(Collected data)
----------------------------------------
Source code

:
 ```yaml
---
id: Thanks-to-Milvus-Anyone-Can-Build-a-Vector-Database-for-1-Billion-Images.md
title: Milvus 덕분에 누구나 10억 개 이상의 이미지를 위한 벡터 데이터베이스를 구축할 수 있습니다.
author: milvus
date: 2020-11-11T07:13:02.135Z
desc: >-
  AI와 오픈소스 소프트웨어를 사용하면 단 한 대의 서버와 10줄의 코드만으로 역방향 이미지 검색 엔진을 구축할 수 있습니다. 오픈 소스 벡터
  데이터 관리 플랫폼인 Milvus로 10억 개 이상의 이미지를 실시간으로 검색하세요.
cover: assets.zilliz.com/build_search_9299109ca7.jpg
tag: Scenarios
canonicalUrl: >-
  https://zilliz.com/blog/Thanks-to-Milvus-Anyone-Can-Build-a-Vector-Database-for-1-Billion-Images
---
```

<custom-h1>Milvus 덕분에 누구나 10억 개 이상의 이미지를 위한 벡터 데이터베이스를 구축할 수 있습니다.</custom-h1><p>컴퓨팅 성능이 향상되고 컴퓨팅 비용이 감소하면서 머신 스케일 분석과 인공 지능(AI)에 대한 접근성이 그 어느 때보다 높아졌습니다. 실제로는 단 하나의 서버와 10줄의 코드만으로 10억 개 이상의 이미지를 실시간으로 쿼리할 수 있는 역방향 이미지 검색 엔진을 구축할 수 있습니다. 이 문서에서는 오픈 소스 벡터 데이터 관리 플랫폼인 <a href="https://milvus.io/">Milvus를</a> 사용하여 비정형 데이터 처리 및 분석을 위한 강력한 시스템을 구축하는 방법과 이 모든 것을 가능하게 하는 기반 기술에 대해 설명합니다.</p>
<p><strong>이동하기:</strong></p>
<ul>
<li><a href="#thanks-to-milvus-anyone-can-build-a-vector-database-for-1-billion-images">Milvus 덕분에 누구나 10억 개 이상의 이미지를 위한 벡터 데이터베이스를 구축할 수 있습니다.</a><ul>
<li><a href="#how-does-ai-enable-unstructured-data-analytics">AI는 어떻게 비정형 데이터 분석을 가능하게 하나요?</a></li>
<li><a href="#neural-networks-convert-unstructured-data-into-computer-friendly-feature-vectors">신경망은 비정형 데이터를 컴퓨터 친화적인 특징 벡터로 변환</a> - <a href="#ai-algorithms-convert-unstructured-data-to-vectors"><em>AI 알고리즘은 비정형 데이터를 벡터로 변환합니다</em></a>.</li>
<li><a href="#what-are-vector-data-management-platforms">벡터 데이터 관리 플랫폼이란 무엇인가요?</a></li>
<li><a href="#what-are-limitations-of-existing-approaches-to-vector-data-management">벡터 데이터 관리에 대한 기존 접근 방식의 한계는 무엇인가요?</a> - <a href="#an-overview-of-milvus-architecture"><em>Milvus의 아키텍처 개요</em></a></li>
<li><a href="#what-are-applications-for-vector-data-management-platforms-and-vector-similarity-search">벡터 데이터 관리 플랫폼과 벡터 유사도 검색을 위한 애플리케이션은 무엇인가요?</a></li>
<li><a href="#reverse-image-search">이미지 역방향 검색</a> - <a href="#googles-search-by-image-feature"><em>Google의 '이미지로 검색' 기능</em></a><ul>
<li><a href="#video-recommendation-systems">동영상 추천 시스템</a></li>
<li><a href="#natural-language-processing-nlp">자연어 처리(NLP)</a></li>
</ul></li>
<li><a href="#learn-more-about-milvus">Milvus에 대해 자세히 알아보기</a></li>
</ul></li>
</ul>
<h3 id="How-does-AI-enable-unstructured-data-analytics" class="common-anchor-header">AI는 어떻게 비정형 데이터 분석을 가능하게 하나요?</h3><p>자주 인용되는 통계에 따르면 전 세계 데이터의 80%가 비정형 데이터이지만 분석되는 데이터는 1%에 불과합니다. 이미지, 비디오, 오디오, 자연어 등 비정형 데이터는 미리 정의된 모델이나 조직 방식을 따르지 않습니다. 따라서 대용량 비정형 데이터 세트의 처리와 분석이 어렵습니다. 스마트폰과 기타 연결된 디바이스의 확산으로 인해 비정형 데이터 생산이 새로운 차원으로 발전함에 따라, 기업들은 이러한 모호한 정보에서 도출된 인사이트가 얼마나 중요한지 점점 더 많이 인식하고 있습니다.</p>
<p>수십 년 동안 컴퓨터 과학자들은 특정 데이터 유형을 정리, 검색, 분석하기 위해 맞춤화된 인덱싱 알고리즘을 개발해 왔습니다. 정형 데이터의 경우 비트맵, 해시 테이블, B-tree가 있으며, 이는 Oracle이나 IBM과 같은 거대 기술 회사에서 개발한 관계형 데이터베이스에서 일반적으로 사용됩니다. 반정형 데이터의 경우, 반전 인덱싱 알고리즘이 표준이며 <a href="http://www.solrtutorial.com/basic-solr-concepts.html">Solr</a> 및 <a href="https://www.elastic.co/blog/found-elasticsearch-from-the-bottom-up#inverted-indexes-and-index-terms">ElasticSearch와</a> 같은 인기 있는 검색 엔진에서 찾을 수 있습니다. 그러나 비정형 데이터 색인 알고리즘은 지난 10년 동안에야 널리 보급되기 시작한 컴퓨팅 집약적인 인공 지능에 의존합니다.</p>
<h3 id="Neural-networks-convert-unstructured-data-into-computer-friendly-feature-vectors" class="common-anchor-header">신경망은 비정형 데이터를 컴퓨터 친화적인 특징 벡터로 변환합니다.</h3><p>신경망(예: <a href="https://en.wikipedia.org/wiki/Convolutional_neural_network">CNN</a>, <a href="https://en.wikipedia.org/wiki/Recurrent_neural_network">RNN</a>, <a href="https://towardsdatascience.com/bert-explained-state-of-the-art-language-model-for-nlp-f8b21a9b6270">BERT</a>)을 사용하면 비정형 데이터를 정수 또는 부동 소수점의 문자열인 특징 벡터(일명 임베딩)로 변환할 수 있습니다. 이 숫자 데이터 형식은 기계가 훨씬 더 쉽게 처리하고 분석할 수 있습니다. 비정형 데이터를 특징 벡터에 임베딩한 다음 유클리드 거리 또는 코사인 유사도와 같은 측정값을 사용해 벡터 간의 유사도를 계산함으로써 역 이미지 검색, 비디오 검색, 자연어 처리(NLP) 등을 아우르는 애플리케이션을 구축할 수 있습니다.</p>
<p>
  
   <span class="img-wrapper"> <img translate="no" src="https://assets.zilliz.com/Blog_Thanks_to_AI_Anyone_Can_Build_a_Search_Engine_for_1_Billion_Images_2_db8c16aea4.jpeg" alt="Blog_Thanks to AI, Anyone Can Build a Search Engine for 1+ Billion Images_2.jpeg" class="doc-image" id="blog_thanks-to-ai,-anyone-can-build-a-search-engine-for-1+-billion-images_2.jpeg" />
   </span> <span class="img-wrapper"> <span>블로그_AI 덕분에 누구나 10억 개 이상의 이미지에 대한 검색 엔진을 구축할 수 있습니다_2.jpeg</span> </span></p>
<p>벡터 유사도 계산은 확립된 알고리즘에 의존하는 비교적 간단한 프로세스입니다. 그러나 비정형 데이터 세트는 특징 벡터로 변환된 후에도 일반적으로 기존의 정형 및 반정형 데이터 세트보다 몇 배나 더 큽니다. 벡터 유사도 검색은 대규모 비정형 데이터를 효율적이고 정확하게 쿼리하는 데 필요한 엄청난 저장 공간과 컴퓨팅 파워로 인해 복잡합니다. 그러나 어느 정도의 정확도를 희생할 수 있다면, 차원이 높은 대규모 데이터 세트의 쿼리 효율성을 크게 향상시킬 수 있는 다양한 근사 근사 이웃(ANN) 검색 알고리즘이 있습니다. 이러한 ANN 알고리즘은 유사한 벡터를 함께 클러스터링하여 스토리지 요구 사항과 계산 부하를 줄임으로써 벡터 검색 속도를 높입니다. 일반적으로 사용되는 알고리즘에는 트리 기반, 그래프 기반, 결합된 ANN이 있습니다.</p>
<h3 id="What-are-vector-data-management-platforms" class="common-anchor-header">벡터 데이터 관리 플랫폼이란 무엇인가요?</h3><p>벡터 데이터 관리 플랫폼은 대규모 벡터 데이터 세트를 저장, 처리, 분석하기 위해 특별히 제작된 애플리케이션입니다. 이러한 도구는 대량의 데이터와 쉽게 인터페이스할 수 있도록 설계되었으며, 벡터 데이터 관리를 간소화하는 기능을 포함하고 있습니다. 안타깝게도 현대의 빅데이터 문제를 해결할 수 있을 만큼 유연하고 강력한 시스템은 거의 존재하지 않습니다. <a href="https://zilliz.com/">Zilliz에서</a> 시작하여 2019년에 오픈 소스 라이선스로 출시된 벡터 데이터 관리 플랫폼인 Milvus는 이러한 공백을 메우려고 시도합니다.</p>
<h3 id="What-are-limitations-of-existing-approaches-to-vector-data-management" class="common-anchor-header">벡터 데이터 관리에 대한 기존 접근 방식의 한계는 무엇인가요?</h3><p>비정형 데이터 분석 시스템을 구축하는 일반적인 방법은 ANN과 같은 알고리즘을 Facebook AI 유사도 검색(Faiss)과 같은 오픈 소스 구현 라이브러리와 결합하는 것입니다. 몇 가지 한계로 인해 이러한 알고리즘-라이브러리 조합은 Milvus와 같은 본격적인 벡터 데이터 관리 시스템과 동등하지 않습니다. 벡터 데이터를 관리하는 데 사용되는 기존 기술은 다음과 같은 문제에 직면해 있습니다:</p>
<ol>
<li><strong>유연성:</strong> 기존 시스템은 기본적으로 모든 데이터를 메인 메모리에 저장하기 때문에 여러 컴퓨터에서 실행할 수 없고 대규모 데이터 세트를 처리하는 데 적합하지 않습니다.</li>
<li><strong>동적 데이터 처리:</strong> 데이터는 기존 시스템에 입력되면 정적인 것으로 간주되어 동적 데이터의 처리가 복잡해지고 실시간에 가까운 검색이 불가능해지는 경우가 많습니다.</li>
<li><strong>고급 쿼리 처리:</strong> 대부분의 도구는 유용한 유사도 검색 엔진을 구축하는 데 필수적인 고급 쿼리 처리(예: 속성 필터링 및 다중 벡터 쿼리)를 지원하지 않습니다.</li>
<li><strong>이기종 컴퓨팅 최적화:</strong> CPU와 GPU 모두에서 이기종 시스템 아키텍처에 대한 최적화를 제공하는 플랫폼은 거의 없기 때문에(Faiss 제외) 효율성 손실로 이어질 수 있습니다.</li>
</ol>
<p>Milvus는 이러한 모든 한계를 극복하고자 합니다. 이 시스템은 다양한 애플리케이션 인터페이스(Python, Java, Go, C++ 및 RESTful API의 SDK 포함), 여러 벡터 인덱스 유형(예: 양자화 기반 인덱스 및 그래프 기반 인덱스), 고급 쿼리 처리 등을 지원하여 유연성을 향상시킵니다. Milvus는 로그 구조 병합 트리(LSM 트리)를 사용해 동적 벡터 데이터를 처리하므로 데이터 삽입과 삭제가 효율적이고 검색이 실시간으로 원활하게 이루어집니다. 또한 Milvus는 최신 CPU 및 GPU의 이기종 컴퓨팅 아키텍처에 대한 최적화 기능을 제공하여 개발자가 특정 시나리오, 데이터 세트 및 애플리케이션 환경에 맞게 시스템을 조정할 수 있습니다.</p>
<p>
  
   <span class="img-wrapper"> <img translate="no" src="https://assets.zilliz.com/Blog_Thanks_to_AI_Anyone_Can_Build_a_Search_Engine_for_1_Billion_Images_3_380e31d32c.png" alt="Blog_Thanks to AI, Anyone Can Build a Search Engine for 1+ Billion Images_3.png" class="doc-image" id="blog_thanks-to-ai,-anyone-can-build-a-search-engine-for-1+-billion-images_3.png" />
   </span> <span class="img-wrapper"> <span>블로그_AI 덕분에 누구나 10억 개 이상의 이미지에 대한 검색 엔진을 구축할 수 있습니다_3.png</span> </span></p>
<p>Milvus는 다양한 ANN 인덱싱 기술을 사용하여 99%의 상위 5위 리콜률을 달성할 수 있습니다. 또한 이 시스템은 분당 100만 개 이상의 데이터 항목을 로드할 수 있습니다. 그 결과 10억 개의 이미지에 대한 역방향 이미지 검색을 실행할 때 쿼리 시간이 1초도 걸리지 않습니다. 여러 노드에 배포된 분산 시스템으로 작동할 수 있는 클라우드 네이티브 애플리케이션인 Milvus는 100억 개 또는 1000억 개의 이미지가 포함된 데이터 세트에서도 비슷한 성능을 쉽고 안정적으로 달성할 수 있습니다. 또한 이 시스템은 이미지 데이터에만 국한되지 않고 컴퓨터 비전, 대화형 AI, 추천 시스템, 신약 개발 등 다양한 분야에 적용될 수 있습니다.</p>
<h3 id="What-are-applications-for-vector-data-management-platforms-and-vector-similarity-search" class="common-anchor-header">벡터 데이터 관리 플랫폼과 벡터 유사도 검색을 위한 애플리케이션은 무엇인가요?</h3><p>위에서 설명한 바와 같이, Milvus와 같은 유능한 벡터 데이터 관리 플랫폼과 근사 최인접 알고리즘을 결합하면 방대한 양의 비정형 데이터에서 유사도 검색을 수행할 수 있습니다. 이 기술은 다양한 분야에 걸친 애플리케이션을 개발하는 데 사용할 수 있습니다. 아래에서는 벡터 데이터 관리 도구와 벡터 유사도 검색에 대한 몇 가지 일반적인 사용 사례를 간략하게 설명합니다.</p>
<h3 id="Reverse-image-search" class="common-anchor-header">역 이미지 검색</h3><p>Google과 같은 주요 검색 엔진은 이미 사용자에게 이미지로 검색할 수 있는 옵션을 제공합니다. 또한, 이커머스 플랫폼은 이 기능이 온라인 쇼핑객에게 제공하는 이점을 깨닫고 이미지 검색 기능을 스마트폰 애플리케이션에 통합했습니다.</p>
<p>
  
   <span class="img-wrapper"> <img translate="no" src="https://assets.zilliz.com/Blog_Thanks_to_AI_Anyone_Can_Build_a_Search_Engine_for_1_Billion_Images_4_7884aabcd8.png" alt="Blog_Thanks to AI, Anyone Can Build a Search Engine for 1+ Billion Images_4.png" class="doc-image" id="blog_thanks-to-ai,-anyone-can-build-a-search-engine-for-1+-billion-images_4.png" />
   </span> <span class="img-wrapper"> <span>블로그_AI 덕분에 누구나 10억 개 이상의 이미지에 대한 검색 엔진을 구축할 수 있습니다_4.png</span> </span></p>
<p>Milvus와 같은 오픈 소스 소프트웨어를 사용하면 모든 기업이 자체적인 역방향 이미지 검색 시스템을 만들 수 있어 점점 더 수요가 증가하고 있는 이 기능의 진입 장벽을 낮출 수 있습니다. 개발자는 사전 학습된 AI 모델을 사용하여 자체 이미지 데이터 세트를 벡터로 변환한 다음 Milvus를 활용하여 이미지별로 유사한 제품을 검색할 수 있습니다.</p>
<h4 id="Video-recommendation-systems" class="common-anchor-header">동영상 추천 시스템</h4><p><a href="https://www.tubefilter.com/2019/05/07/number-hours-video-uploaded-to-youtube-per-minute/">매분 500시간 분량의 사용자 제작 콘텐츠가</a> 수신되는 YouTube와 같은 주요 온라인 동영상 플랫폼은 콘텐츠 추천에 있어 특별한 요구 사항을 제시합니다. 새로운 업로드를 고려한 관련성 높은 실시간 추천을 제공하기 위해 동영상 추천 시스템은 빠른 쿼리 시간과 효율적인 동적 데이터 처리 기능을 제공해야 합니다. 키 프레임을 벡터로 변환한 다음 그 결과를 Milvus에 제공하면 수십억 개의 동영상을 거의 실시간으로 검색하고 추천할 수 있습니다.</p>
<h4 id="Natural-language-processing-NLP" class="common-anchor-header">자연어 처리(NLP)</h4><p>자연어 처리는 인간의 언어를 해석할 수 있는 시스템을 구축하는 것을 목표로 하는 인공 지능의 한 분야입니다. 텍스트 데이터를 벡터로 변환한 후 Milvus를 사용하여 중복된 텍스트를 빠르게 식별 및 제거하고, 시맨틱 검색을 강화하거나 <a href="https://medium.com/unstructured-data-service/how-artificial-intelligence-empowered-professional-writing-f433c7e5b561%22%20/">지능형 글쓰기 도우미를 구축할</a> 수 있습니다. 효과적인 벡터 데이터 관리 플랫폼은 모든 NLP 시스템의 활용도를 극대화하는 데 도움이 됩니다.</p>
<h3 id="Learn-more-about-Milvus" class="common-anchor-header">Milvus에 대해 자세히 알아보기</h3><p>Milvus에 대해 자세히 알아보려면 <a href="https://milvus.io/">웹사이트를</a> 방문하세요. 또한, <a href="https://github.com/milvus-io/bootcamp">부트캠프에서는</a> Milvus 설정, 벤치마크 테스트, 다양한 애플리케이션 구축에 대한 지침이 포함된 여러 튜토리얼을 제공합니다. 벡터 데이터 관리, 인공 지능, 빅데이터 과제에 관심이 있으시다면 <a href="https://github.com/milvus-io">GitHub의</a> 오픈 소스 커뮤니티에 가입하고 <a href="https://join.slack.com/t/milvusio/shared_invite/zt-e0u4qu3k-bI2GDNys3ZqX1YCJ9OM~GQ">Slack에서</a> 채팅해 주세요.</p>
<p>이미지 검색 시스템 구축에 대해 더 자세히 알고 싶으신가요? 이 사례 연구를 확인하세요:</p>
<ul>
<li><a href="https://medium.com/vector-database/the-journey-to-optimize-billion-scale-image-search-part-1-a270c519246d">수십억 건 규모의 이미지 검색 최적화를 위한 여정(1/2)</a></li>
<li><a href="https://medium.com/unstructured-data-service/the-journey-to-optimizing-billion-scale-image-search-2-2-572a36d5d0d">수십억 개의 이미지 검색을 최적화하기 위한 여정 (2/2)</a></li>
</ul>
----------------------------------------
→ **TASK OBJECTIVE**:
Your answer should be the lines of the records that hold the string "소프트웨어를".

→ **REPLY**:
  AI와 오픈소스 소프트웨어를 사용하면 단 한 대의 서버와 10줄의 코드만으로 역방향 이미지 검색 엔진을 구축할 수 있습니다. 오픈 소스 벡터
<p>Milvus와 같은 오픈 소스 소프트웨어를 사용하면 모든 기업이 자체적인 역방향 이미지 검색 시스템을 만들 수 있어 점점 더 수요가 증가하고 있는 이 기능의 진입 장벽을 낮출 수 있습니다. 개발자는 사전 학습된 AI 모델을 사용하여 자체 이미지 데이터 세트를 벡터로 변환한 다음 Milvus를 활용하여 이미지별로 유사한 제품을 검색할 수 있습니다.</p>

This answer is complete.